**EXERCISE DESCRIPTION:** Report each line of the data that includes the word "MORE".

Stored data

-----

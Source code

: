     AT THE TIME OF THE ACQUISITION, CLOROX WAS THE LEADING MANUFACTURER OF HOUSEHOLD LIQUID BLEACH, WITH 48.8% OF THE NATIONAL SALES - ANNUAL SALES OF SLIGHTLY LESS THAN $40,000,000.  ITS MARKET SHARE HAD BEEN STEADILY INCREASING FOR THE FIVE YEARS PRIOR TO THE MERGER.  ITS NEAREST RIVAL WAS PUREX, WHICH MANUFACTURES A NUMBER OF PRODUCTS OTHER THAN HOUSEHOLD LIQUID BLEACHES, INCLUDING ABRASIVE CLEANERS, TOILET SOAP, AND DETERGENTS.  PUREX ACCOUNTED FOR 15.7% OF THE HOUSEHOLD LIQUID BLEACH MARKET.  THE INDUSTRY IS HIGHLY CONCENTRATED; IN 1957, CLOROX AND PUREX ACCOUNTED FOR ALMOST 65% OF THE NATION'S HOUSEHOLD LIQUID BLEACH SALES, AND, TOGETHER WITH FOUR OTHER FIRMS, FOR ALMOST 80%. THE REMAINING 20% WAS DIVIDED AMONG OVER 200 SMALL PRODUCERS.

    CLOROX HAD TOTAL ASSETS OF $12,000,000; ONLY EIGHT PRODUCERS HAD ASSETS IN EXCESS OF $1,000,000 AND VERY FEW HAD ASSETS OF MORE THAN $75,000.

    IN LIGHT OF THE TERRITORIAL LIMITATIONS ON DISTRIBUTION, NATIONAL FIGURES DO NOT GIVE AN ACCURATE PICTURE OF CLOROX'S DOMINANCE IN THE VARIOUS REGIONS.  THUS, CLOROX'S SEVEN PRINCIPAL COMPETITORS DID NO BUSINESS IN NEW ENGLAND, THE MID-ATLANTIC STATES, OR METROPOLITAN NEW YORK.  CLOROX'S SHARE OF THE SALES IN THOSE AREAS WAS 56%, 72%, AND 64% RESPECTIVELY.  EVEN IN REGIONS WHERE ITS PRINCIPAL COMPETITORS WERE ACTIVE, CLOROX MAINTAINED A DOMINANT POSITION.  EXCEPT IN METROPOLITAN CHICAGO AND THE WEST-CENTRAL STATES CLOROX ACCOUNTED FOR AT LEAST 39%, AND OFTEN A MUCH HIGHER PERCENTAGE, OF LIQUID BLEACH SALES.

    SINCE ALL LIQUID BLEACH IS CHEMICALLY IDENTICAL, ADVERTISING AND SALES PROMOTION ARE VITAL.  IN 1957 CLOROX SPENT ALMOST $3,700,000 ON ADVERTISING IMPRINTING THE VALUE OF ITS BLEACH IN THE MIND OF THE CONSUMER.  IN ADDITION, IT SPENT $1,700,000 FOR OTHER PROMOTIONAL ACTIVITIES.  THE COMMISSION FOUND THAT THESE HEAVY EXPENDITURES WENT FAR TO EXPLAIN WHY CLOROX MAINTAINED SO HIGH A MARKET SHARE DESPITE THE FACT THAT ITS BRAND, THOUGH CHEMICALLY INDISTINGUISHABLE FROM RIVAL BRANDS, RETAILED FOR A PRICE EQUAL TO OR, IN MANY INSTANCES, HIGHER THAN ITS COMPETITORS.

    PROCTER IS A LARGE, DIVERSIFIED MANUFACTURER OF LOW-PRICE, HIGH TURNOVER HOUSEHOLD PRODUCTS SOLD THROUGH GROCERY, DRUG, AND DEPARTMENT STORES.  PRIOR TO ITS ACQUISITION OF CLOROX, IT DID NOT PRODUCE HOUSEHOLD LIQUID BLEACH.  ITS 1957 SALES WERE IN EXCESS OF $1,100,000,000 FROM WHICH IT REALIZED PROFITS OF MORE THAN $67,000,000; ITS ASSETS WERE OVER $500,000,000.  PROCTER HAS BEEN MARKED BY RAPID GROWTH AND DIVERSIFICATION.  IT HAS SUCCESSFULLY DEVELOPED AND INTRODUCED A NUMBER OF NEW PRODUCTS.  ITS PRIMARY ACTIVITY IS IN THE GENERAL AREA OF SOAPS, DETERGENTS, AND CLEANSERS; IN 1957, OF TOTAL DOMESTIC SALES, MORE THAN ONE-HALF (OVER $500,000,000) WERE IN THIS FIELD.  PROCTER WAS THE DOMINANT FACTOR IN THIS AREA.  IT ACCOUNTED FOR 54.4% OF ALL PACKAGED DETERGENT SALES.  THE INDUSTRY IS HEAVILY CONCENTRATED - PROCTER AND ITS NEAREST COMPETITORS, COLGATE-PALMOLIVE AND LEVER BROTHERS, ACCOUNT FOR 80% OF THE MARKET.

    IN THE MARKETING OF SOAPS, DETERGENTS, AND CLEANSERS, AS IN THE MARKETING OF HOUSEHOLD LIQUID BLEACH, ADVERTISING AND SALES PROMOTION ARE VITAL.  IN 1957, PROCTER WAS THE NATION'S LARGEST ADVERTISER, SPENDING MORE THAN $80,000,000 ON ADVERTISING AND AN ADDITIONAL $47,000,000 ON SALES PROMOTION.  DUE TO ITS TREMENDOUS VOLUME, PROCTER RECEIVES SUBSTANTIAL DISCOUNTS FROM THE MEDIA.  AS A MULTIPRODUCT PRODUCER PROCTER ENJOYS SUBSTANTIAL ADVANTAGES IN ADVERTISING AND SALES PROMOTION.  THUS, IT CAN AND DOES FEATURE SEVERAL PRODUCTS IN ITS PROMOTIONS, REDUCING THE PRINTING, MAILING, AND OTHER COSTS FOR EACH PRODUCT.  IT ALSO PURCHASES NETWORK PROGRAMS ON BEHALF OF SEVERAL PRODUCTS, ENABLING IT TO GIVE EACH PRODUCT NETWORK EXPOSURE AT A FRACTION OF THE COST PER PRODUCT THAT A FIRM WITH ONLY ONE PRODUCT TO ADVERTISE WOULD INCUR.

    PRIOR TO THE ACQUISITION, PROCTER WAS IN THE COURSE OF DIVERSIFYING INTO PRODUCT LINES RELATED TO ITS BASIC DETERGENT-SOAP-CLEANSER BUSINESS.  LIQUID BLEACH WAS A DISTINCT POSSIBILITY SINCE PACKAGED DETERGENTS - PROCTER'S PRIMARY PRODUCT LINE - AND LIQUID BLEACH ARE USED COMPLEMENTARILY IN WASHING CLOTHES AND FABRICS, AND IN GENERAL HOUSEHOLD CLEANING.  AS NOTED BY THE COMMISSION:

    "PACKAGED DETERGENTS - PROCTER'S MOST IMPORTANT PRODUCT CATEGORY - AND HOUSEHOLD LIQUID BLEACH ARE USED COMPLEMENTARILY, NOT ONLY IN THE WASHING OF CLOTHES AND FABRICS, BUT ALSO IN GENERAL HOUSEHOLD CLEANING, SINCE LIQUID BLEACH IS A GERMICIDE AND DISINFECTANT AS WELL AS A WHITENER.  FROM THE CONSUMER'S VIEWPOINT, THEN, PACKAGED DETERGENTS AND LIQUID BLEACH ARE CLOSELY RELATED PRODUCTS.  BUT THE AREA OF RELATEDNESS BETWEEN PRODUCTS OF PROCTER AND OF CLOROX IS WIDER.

-----

**SOLUTION FOR THIS TASK:**
    CLOROX HAD TOTAL ASSETS OF $12,000,000; ONLY EIGHT PRODUCERS HAD ASSETS IN EXCESS OF $1,000,000 AND VERY FEW HAD ASSETS OF MORE THAN $75,000.
    PROCTER IS A LARGE, DIVERSIFIED MANUFACTURER OF LOW-PRICE, HIGH TURNOVER HOUSEHOLD PRODUCTS SOLD THROUGH GROCERY, DRUG, AND DEPARTMENT STORES.  PRIOR TO ITS ACQUISITION OF CLOROX, IT DID NOT PRODUCE HOUSEHOLD LIQUID BLEACH.  ITS 1957 SALES WERE IN EXCESS OF $1,100,000,000 FROM WHICH IT REALIZED PROFITS OF MORE THAN $67,000,000; ITS ASSETS WERE OVER $500,000,000.  PROCTER HAS BEEN MARKED BY RAPID GROWTH AND DIVERSIFICATION.  IT HAS SUCCESSFULLY DEVELOPED AND INTRODUCED A NUMBER OF NEW PRODUCTS.  ITS PRIMARY ACTIVITY IS IN THE GENERAL AREA OF SOAPS, DETERGENTS, AND CLEANSERS; IN 1957, OF TOTAL DOMESTIC SALES, MORE THAN ONE-HALF (OVER $500,000,000) WERE IN THIS FIELD.  PROCTER WAS THE DOMINANT FACTOR IN THIS AREA.  IT ACCOUNTED FOR 54.4% OF ALL PACKAGED DETERGENT SALES.  THE INDUSTRY IS HEAVILY CONCENTRATED - PROCTER AND ITS NEAREST COMPETITORS, COLGATE-PALMOLIVE AND LEVER BROTHERS, ACCOUNT FOR 80% OF THE MARKET.
    IN THE MARKETING OF SOAPS, DETERGENTS, AND CLEANSERS, AS IN THE MARKETING OF HOUSEHOLD LIQUID BLEACH, ADVERTISING AND SALES PROMOTION ARE VITAL.  IN 1957, PROCTER WAS THE NATION'S LARGEST ADVERTISER, SPENDING MORE THAN $80,000,000 ON ADVERTISING AND AN ADDITIONAL $47,000,000 ON SALES PROMOTION.  DUE TO ITS TREMENDOUS VOLUME, PROCTER RECEIVES SUBSTANTIAL DISCOUNTS FROM THE MEDIA.  AS A MULTIPRODUCT PRODUCER PROCTER ENJOYS SUBSTANTIAL ADVANTAGES IN ADVERTISING AND SALES PROMOTION.  THUS, IT CAN AND DOES FEATURE SEVERAL PRODUCTS IN ITS PROMOTIONS, REDUCING THE PRINTING, MAILING, AND OTHER COSTS FOR EACH PRODUCT.  IT ALSO PURCHASES NETWORK PROGRAMS ON BEHALF OF SEVERAL PRODUCTS, ENABLING IT TO GIVE EACH PRODUCT NETWORK EXPOSURE AT A FRACTION OF THE COST PER PRODUCT THAT A FIRM WITH ONLY ONE PRODUCT TO ADVERTISE WOULD INCUR.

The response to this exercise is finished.